While this attitude is not unique to Hungary, it is definitely unusual and unexpected to senior businessmen, who are used to tough arguments as well as being challenged by their own direct reports. A banal example is the Q&A session at the end of the executive’s presentation of the company’s yearly goals. While the audience is not likely to ask questions, rumors on the corridor will be about unrealistic expectations. “The only logical reaction an executive can have is ‘If they thought the plans were unrealistic, why haven’t they told me so?’” Szerémi says in explaining the different understanding of openness, and the willingness (or the lack thereof) to undertake conflict situations.
Taking risks and making decisions is another key area where conflicts between a manager and a direct subordinate can have their backgrounds in the difference between their cultures. “Hungarians are a lot more conservative than Americans but are ready to take risks when we compare them to Germans or Asians,” says Zsolt Szeleczki, a partner and regional human resource-consulting leader at PwC Hungary. He highlights six key areas where cultural interference is most likely to occur within an MNC (see our box Six degrees of separation) and says that Hungarians have a reputation of being relatively easy to get along with.
“Hungarians are known to be flexible and cooperative. Flexibility, however, has two sides,” he points out. “When it is within the framework of the rules and company goals, it is obviously a good thing. But on the other hand, Hungarians will be the first to bend the rules in their own favor and enter through the exit the moment they notice that nobody is asking for their tickets there,” the consultant says. But while this might be annoying to some, on balance, the reputation of the Hungarian workforce is still very favorable.

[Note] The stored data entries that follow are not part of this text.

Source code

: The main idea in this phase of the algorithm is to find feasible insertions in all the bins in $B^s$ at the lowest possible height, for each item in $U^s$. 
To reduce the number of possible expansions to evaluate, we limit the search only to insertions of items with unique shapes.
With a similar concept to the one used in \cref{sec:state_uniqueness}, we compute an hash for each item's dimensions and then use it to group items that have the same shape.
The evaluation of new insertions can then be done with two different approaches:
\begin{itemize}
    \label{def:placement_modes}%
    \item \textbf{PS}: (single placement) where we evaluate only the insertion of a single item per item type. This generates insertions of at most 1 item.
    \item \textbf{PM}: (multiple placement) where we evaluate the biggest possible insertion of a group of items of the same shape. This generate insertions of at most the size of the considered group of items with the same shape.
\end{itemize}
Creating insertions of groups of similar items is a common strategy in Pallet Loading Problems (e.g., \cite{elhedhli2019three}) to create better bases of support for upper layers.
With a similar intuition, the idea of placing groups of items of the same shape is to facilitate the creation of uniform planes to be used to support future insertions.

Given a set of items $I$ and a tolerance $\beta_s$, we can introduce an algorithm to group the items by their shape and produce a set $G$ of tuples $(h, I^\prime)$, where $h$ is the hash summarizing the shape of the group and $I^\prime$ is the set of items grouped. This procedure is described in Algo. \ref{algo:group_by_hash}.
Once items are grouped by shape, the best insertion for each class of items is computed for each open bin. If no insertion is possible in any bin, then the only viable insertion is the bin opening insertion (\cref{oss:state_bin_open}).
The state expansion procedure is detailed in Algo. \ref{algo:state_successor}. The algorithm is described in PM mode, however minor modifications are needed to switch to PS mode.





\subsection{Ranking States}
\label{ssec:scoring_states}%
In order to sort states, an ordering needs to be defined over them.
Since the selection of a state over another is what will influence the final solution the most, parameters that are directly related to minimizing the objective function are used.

“A positive attitude is something a foreign executive will likely miss when working with Hungarian staff,” says László Bek-Balla, HR director at Erste Bank Hungary. “When facing a problem, a Hungarian employee will mostly focus on the difficulties, and he will try to explain why it cannot be solved. Also, enthusiasm, and particularly the acceptance of change, is extremely low among Hungarian workers,” the director highlights.
Another common area of miscommunication is separating the personal from the professional. “A Hungarian employee will write a detailed email to his American boss, and when the executive replies with a single ‘OK’, he will take it as an insult,” says Péter Szerémi. “Staying high-level, getting to the point and focusing is common practice in Anglo-Saxon cultures but seems impolite from a Hungarian perspective. It is like ‘I’m not worth a Hello and a Goodbye and a few polite words’. When senior executives first encounter these problems, they are utterly surprised,” the consultant explains.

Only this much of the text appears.